Bank of America Case Analysis
Bank of America is one of the largest banks in the US by assets (along with JPMorgan Chase and Citigroup). In 2008, the United States was faced by what is considered by far to be the worst global financial crisis. This economic downturn will result in the collapse of giant financial institutions, hurting in its passage the US economic. Bank of America will suffer the same fate as its financial counterparts due to the size of its business. The ones, who survived through this predictable crisis, will be those who will continuously innovate and market strategically.
Band of America Key Problems and Opportunities
Decline in profit caused by the bank credit freeze: This problem affected BofA because it is a large financial institution. When credits are frozen as a bank, activities will be subsequently affected forcing giant institutions to drastically downsize in order to muddle through the issue.
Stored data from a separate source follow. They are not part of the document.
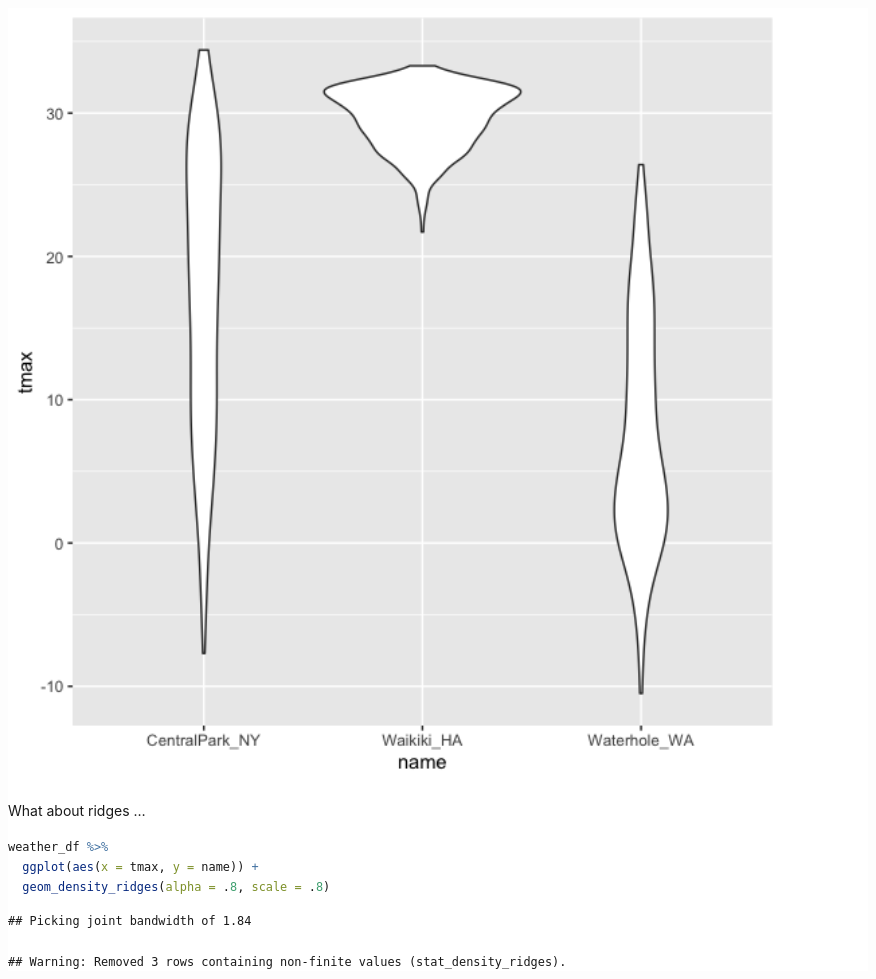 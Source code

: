 <img src="viz_part1_files/figure-gfm/unnamed-chunk-13-1.png" width="90%" />

What about ridges …

``` r
weather_df %>% 
  ggplot(aes(x = tmax, y = name)) +
  geom_density_ridges(alpha = .8, scale = .8)
```

    ## Picking joint bandwidth of 1.84

    ## Warning: Removed 3 rows containing non-finite values (stat_density_ridges).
In addition, the decline in BofA customers caused by the fact that customers and business are spending less and less compare to 2006 will push the bank to think more customer orientation.
These problems have created panic for many firms from 2008 to 2009. However, opportunities are created when the door to problems opens up. Some opportunities were to focus on reducing or eliminating monthly service fees in order to attract more customers. As a consumer, one major benefit I am constantly looking for is convenience, usability and affordability of services. Credits unions offers low to no monthly services on basic banking services such as checking and saving. In addition, increasing the accessibility to teller was also one possibility and access to more ATM’s without fees or with competitive fees.
From this problem, innovation can be one of the best choices out there. Increasing customer reach by providing service that no other offers or by adding niche segments to existing products. Businesses are moving more and...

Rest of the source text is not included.